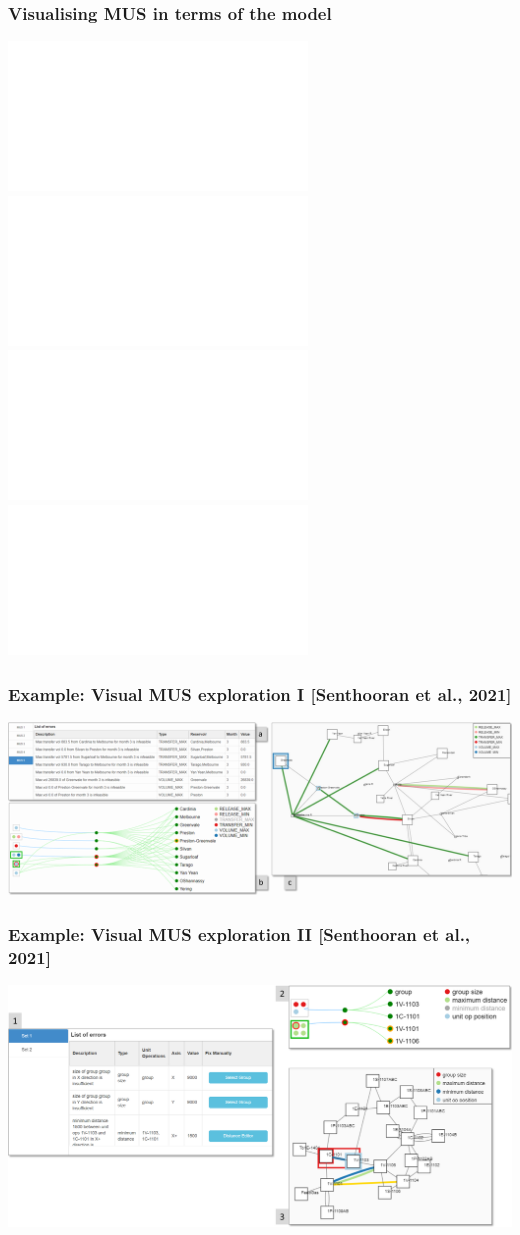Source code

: \documentclass[dvipsnames,aspectratio=169]{beamer}
\begin{document}
\begin{frame}
\frametitle{Visualising MUS in terms of the model}

\includegraphics<1>[width=\textwidth]{images/latinD1.pdf}
\includegraphics<2>[width=\textwidth]{images/latinD2.pdf}
\includegraphics<3>[width=\textwidth]{images/latinD5.pdf}
\includegraphics<4>[width=\textwidth]{images/latinD6.pdf}

\end{frame}

\begin{frame}
  \frametitle{Example: Visual MUS exploration I [Senthooran et al., 2021]}
  
  \includegraphics[width=\textwidth]{images/conflict-visualisations-mw.png}
  
\end{frame}

\begin{frame}
  \frametitle{Example: Visual MUS exploration II [Senthooran et al., 2021]}
  
  \includegraphics[width=\textwidth]{images/conflict-visualisations.png}

\end{frame}
\end{document}
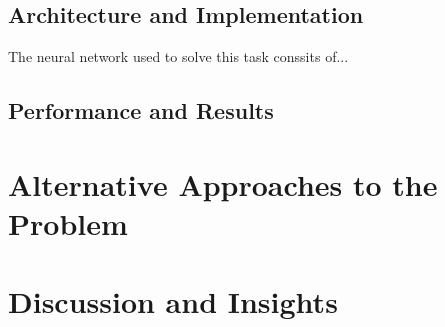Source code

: \documentclass[
  12pt,
  bibliography=totoc,     %
  captions=tableheading,  %
  titlepage=firstiscover, %
]{scrartcl}
\begin{document}
\subsection{Architecture and Implementation}
The neural network used to solve this task conssits of...
\subsection{Performance and Results}

\section{Alternative Approaches to the Problem}

\section{Discussion and Insights}

\printbibliography
\end{document}
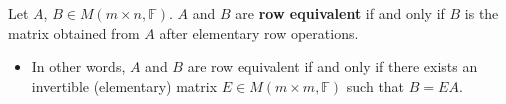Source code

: \documentclass[letterpaper,12pt]{article}
\begin{document}
\begin{definition}
Let $A$, $B \in M(m \times n, \mathbb{F})$. $A$ and $B$ are \textbf{row equivalent} if and only if $B$ is the matrix obtained from $A$ after elementary row operations.
\begin{itemize}
    \item In other words, $A$ and $B$ are row equivalent if and only if there exists an invertible (elementary) matrix $E \in M(m \times m, \mathbb{F})$ such that $B = EA$.
\end{itemize}
\end{definition}
\end{document}
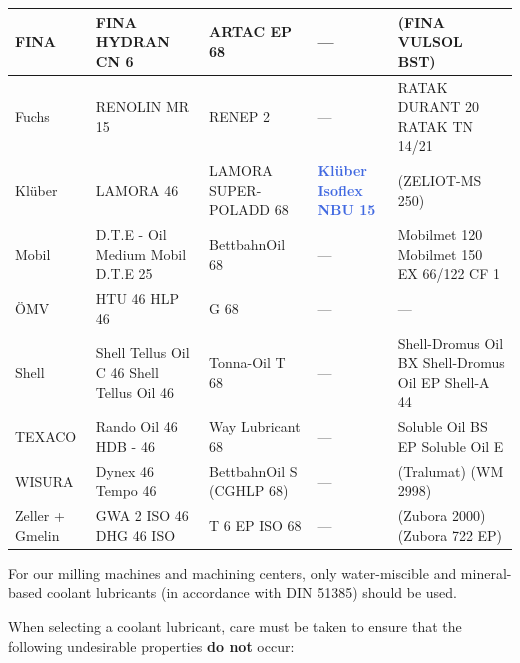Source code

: \begin{longtable}{|p{2.2cm}|p{2.7cm}|p{3cm}|p{3cm}|p{4.5cm}|}
    \hline
    FINA & FINA \newline HYDRAN CN 6 & ARTAC EP 68 & --- & (FINA VULSOL BST) \\
    \hline
    Fuchs & RENOLIN MR 15 & RENEP 2 & --- & RATAK DURANT 20 \newline RATAK TN 14/21 \\
    \hline
    Klüber & LAMORA 46 & LAMORA SUPER-POLADD 68 & \textcolor{RoyalBlue}{\textbf{Klüber Isoflex NBU 15}} & (ZELIOT-MS 250) \\
    \hline
    Mobil & D.T.E - Oil Medium \newline Mobil D.T.E 25 & BettbahnOil 68 & --- & Mobilmet 120 \newline Mobilmet 150 \newline EX 66/122 CF 1 \\
    \hline
    ÖMV & HTU 46 \newline HLP 46 & G 68 & --- & --- \\
    \hline
    Shell & Shell Tellus Oil C 46 \newline Shell Tellus Oil 46 & Tonna-Oil T 68 & --- & Shell-Dromus Oil BX \newline Shell-Dromus Oil EP \newline Shell-A 44 \\
    \hline
    TEXACO & Rando Oil 46 \newline HDB - 46 & Way Lubricant 68 & --- & Soluble Oil BS EP \newline Soluble Oil E \\
    \hline
    WISURA & Dynex 46 \newline Tempo 46 & BettbahnOil \newline 68 S (CGHLP 68) & --- & (Tralumat) \newline (WM 2998) \\
    \hline
    Zeller + Gmelin & GWA 2 ISO 46 \newline DHG 46 ISO & T 6 EP ISO 68 & --- & (Zubora 2000) \newline (Zubora 722 EP) \\
    \hline
\end{longtable}

\setcounter{section}{7}

For our milling machines and machining centers, only water-miscible and mineral-based coolant lubricants (in accordance with DIN 51385) should be used.

When selecting a coolant lubricant, care must be taken to ensure that the following undesirable properties \textbf{do not} occur:

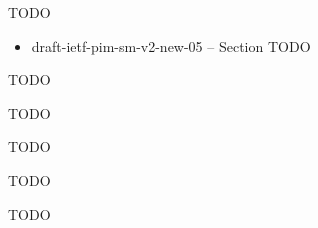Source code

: \documentclass[11pt]{report}
\begin{document}
TODO

\begin{itemize}
  \item draft-ietf-pim-sm-v2-new-05 -- Section TODO
\end{itemize}

TODO

TODO

TODO

TODO

TODO


% 
% 
\end{document}
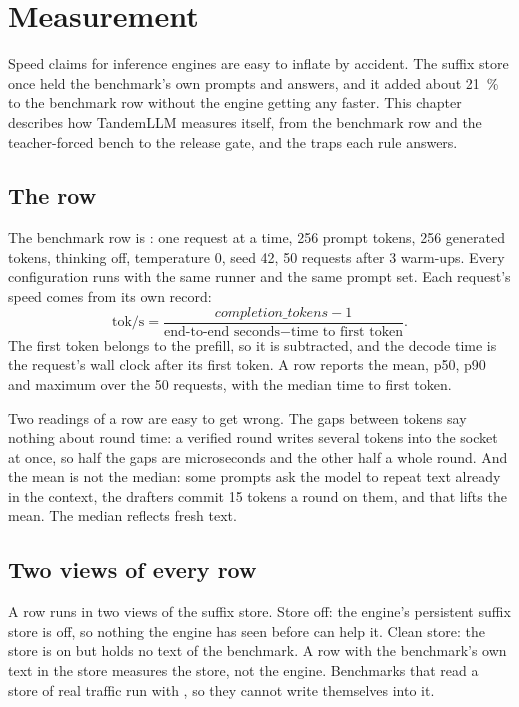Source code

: \chapter{Measurement}\label{ch:measurement}

Speed claims for inference engines are easy to inflate by accident. The suffix store once held the benchmark's own prompts and answers, and it added about 21~\% to the benchmark row without the engine getting any faster. This chapter describes how TandemLLM measures itself, from the benchmark row and the teacher-forced bench to the release gate, and the traps each rule answers.

\section{The row}

The benchmark row is : one request at a time, 256 prompt tokens, 256 generated tokens, thinking off, temperature 0, seed 42, 50 requests after 3 warm-ups. Every configuration runs with the same runner and the same prompt set. Each request's speed comes from its own record:
\[
\text{tok/s} = \frac{\textit{completion\_tokens} - 1}{\text{end-to-end seconds} - \text{time to first token}}.
\]
The first token belongs to the prefill, so it is subtracted, and the decode time is the request's wall clock after its first token. A row reports the mean, p50, p90 and maximum over the 50 requests, with the median time to first token.

Two readings of a row are easy to get wrong. The gaps between tokens say nothing about round time: a verified round writes several tokens into the socket at once, so half the gaps are microseconds and the other half a whole round. And the mean is not the median: some prompts ask the model to repeat text already in the context, the drafters commit 15 tokens a round on them, and that lifts the mean. The median reflects fresh text.

\section{Two views of every row}

A row runs in two views of the suffix store. Store off: the engine's persistent suffix store is off, so nothing the engine has seen before can help it. Clean store: the store is on but holds no text of the benchmark. A row with the benchmark's own text in the store measures the store, not the engine. Benchmarks that read a store of real traffic run with , so they cannot write themselves into it.

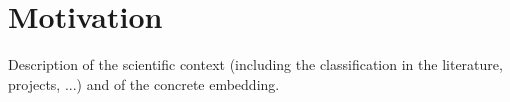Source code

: \section{Motivation}
\label{sec:motivation}

Description of the scientific context (including the classification in the literature, projects, ...) and of the concrete embedding.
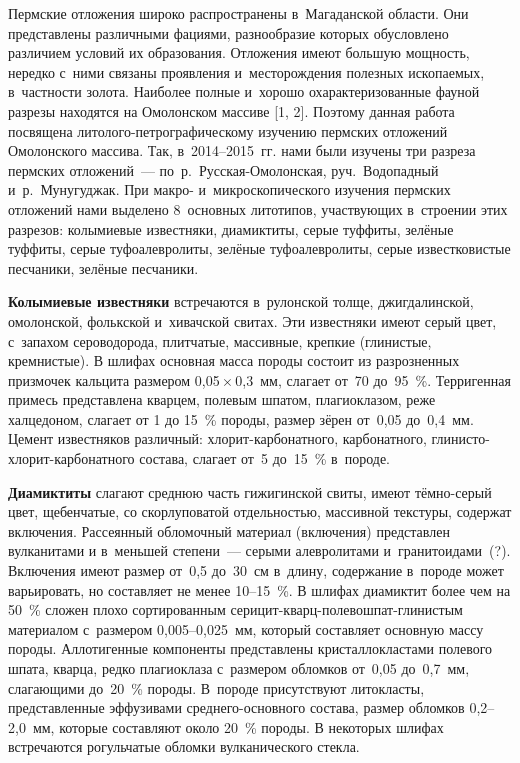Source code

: 




\makeProcTitleII
{}

\vspace{-10pt}
Пермские отложения широко распространены в~Магаданской области. Они представлены различными фациями, разнообразие которых обусловлено различием условий их образования. Отложения имеют большую мощность, нередко с~ними связаны проявления и~месторождения полезных ископаемых, в~частности золота. Наиболее полные и~хорошо охарактеризованные фауной разрезы находятся на Омолонском массиве [1, 2]. Поэтому данная работа посвящена литолого-петрографическому изучению пермских отложений Омолонского массива. Так, в~2014--2015~гг. нами были изучены три разреза пермских отложений~--- по~р.~Русская-Омолонская, руч.~Водопадный и~р.~Мунугуджак. При макро- и~микроскопического изучения пермских отложений нами выделено 8~основных литотипов, участвующих в~строении этих разрезов: колымиевые известняки, диамиктиты, серые туффиты, зелёные туффиты, серые туфоалевролиты, зелёные туфоалевролиты, серые известковистые песчаники, зелёные песчаники.

\textbf{Колымиевые известняки} встречаются в~рулонской толще, джигдалинской, омолонской, фолькской и~хивачской свитах. Эти известняки имеют серый цвет, с~запахом сероводорода, плитчатые, массивные, крепкие (глинистые, кремнистые). В шлифах основная масса породы состоит из разрозненных призмочек кальцита размером 0,05\,$\times$\,0,3~мм, слагает от~70 до~95~\%. Терригенная примесь представлена кварцем, полевым шпатом, плагиоклазом, реже халцедоном, слагает от 1 до 15~\% породы, размер зёрен от~0,05 до~0,4~мм. Цемент известняков различный: хлорит-карбонатного, карбонатного, глинисто-хлорит-карбонатного состава, слагает от~5 до~15~\% в~породе.

\textbf{Диамиктиты} слагают среднюю часть гижигинской свиты, имеют тёмно-серый цвет, щебенчатые, со скорлуповатой отдельностью, массивной текстуры, содержат включения. Рассеянный обломочный материал (включения) представлен вулканитами и в~меньшей степени~--- серыми алевролитами и~гранитоидами~(?). Включения имеют размер от~0,5 до~30~см в~длину, содержание в~породе может варьировать, но составляет не менее 10--15~\%. В шлифах диамиктит более чем на 50~\% сложен плохо сортированным серицит-кварц-полевошпат-глинистым материалом с~размером 0,005--0,025~мм, который составляет основную массу породы. Аллотигенные компоненты представлены кристаллокластами полевого шпата, кварца, редко плагиоклаза с~размером обломков от~0,05 до~0,7~мм, слагающими до~20~\% породы. В~породе присутствуют литокласты, представленные эффузивами среднего-основного состава, размер обломков 0,2--2,0~мм, которые составляют около 20~\% породы. В некоторых шлифах встречаются рогульчатые обломки вулканического стекла.

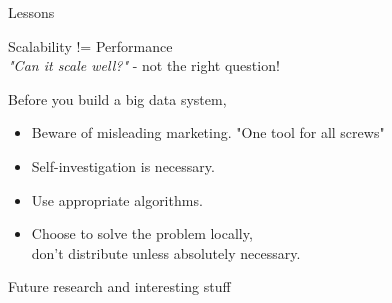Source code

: \begin{frame}[t]{Lessons}

  \begin{center}
    \large{Scalability != Performance}\\
    \vspace{0.1cm}
    \textit{"Can it scale well?"} - not the right question!
  \end{center}
  
  \vspace{0.5cm}
  \pause
  
  Before you build a big data system,
  \vspace{0.1cm}
  \begin{itemize}
    \item Beware of misleading marketing. "One tool for all screws"
    \item Self-investigation is necessary.
    \item Use appropriate algorithms.
    \item Choose to solve the problem locally,\\ don't distribute unless absolutely necessary.
  \end{itemize}

\end{frame}

\begin{frame}[t]{Future research and interesting stuff}

\end{frame}


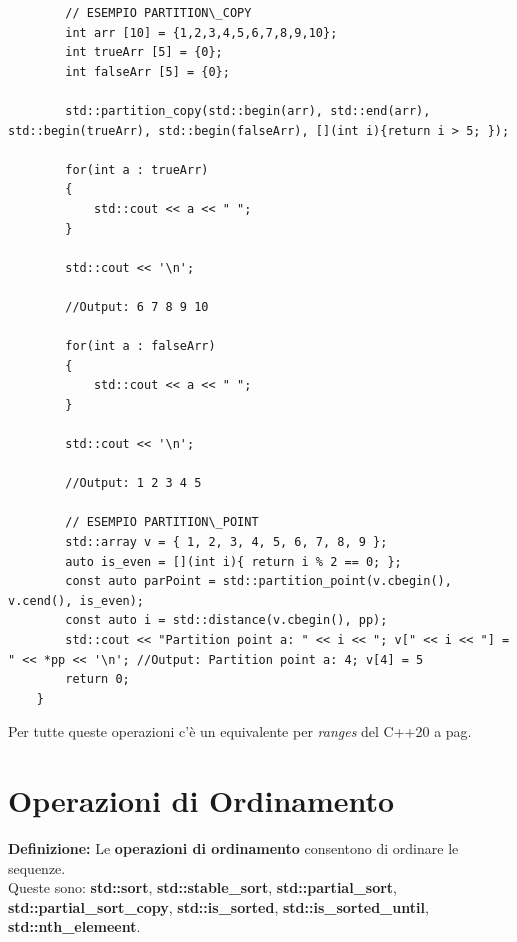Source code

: \begin{lstlisting}
		// ESEMPIO PARTITION\_COPY
		int arr [10] = {1,2,3,4,5,6,7,8,9,10};
		int trueArr [5] = {0};
		int falseArr [5] = {0};
		
		std::partition_copy(std::begin(arr), std::end(arr), std::begin(trueArr), std::begin(falseArr), [](int i){return i > 5; });
		
		for(int a : trueArr)
		{
			std::cout << a << " ";
		}
		
		std::cout << '\n';
		
		//Output: 6 7 8 9 10
		
		for(int a : falseArr)
		{
			std::cout << a << " ";
		}
		
		std::cout << '\n';
		
		//Output: 1 2 3 4 5
		
		// ESEMPIO PARTITION\_POINT
		std::array v = { 1, 2, 3, 4, 5, 6, 7, 8, 9 };
		auto is_even = [](int i){ return i % 2 == 0; };
		const auto parPoint = std::partition_point(v.cbegin(), v.cend(), is_even);
		const auto i = std::distance(v.cbegin(), pp);
		std::cout << "Partition point a: " << i << "; v[" << i << "] = " << *pp << '\n'; //Output: Partition point a: 4; v[4] = 5
		return 0;
	}
\end{lstlisting}

\fleuron

\textsf{\small Per tutte queste operazioni c'è un equivalente per \emph{ranges} del C++20 a pag. \pageref{ranges}} \\


\newpage

\section{Operazioni di Ordinamento}

\textsf{\small \textbf{Definizione: } Le \textbf{operazioni di ordinamento} consentono di ordinare le sequenze.} \\

\textsf{\small Queste sono: \textbf{std::sort}, \textbf{std::stable\_sort}, \textbf{std::partial\_sort}, \textbf{std::partial\_sort\_copy}, \textbf{std::is\_sorted}, \textbf{std::is\_sorted\_until}, \textbf{std::nth\_elemeent}.} \\

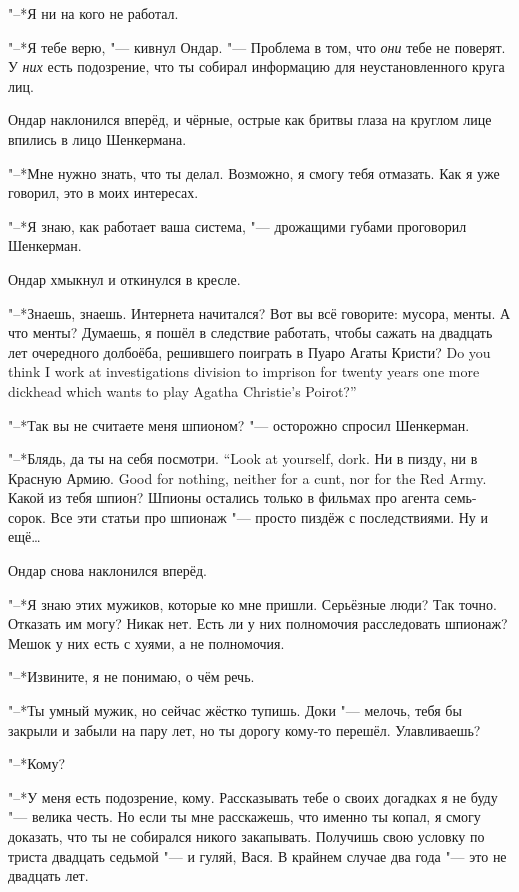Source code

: "--*Я ни на кого не работал.

"--*Я тебе верю, "--- кивнул Ондар.
"--- Проблема в том, что \emph{они} тебе не поверят.
У \emph{них} есть подозрение, что ты собирал информацию для неустановленного круга лиц.

Ондар наклонился вперёд, и чёрные, острые как бритвы глаза на круглом лице впились в лицо Шенкермана.

"--*Мне нужно знать, что ты делал.
Возможно, я смогу тебя отмазать.
Как я уже говорил, это в моих интересах.

"--*Я знаю, как работает ваша система, "--- дрожащими губами проговорил Шенкерман.

Ондар хмыкнул и откинулся в кресле.

"--*Знаешь, знаешь.
Интернета начитался?
Вот вы всё говорите: мусора, менты.
А что менты?
{Думаешь, я пошёл в следствие работать, чтобы сажать на двадцать лет очередного долбоёба, решившего поиграть в Пуаро Агаты Кристи?}
{Do you think I work at investigations division to imprison for twenty years one more dickhead which wants to play Agatha Christie's Poirot?''}

"--*Так вы не считаете меня шпионом? "--- осторожно спросил Шенкерман.

{"--*Блядь, да ты на себя посмотри.}
{``Look at yourself, dork.}
{Ни в пизду, ни в Красную Армию.}
{Good for nothing, neither for a cunt, nor for the Red Army.}
Какой из тебя шпион?
Шпионы остались только в фильмах про агента семь-сорок.
Все эти статьи про шпионаж "--- просто пиздёж с последствиями.
Ну и ещё\ldots{}

Ондар снова наклонился вперёд.

"--*Я знаю этих мужиков, которые ко мне пришли.
Серьёзные люди?
Так точно.
Отказать им могу?
Никак нет.
Есть ли у них полномочия расследовать шпионаж?
Мешок у них есть с хуями, а не полномочия.

"--*Извините, я не понимаю, о чём речь.

"--*Ты умный мужик, но сейчас жёстко тупишь.
Доки "--- мелочь, тебя бы закрыли и забыли на пару лет, но ты дорогу кому-то перешёл.
Улавливаешь?

"--*Кому?

"--*У меня есть подозрение, кому.
Рассказывать тебе о своих догадках я не буду "--- велика честь.
Но если ты мне расскажешь, что именно ты копал, я смогу доказать, что ты не собирался никого закапывать.
Получишь свою условку по триста двадцать седьмой "--- и гуляй, Вася.
В крайнем случае два года "--- это не двадцать лет.

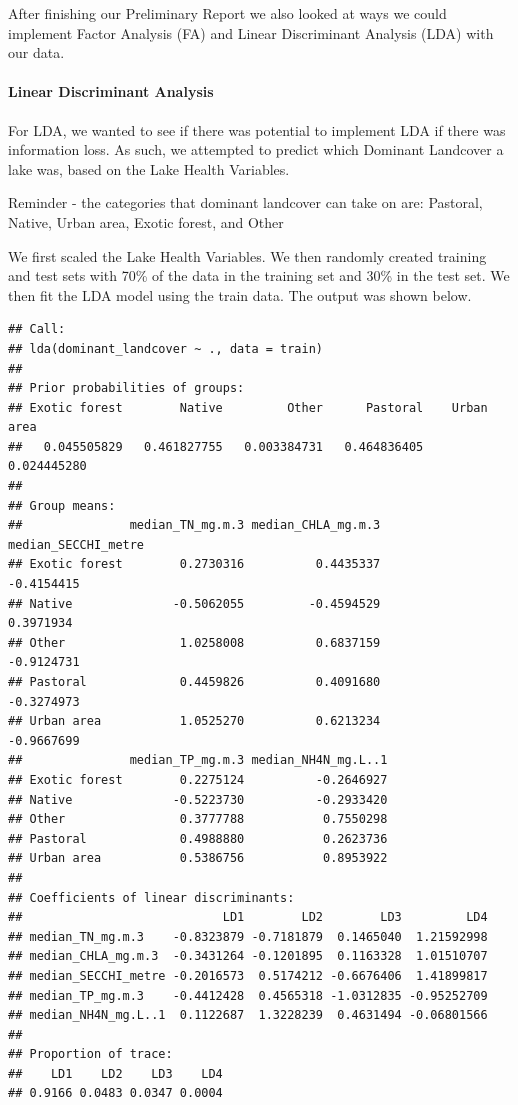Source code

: \documentclass[
]{article}
\begin{document}
After finishing our Preliminary Report we also looked at ways we could implement Factor Analysis (FA) and Linear Discriminant Analysis (LDA) with our data.

\hypertarget{linear-discriminant-analysis}{%
\paragraph{Linear Discriminant Analysis}\label{linear-discriminant-analysis}}

For LDA, we wanted to see if there was potential to implement LDA if there was information loss. As such, we attempted to predict which Dominant Landcover a lake was, based on the Lake Health Variables.

Reminder - the categories that dominant landcover can take on are: Pastoral, Native, Urban area, Exotic forest, and Other

We first scaled the Lake Health Variables. We then randomly created training and test sets with 70\% of the data in the training set and 30\% in the test set. We then fit the LDA model using the train data. The output was shown below.

\begin{verbatim}
## Call:
## lda(dominant_landcover ~ ., data = train)
## 
## Prior probabilities of groups:
## Exotic forest        Native         Other      Pastoral    Urban area 
##   0.045505829   0.461827755   0.003384731   0.464836405   0.024445280 
## 
## Group means:
##               median_TN_mg.m.3 median_CHLA_mg.m.3 median_SECCHI_metre
## Exotic forest        0.2730316          0.4435337          -0.4154415
## Native              -0.5062055         -0.4594529           0.3971934
## Other                1.0258008          0.6837159          -0.9124731
## Pastoral             0.4459826          0.4091680          -0.3274973
## Urban area           1.0525270          0.6213234          -0.9667699
##               median_TP_mg.m.3 median_NH4N_mg.L..1
## Exotic forest        0.2275124          -0.2646927
## Native              -0.5223730          -0.2933420
## Other                0.3777788           0.7550298
## Pastoral             0.4988880           0.2623736
## Urban area           0.5386756           0.8953922
## 
## Coefficients of linear discriminants:
##                            LD1        LD2        LD3         LD4
## median_TN_mg.m.3    -0.8323879 -0.7181879  0.1465040  1.21592998
## median_CHLA_mg.m.3  -0.3431264 -0.1201895  0.1163328  1.01510707
## median_SECCHI_metre -0.2016573  0.5174212 -0.6676406  1.41899817
## median_TP_mg.m.3    -0.4412428  0.4565318 -1.0312835 -0.95252709
## median_NH4N_mg.L..1  0.1122687  1.3228239  0.4631494 -0.06801566
## 
## Proportion of trace:
##    LD1    LD2    LD3    LD4 
## 0.9166 0.0483 0.0347 0.0004
\end{verbatim}
\end{document}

= = = = =

From the data above, output exactly the lines between the one containing "Ондар наклонился вперёд, и" and the one containing "А что менты?", counting both of them.

Ондар наклонился вперёд, и чёрные, острые как бритвы глаза на круглом лице впились в лицо Шенкермана.

"--*Мне нужно знать, что ты делал.
Возможно, я смогу тебя отмазать.
Как я уже говорил, это в моих интересах.

"--*Я знаю, как работает ваша система, "--- дрожащими губами проговорил Шенкерман.

Ондар хмыкнул и откинулся в кресле.

"--*Знаешь, знаешь.
Интернета начитался?
Вот вы всё говорите: мусора, менты.
А что менты?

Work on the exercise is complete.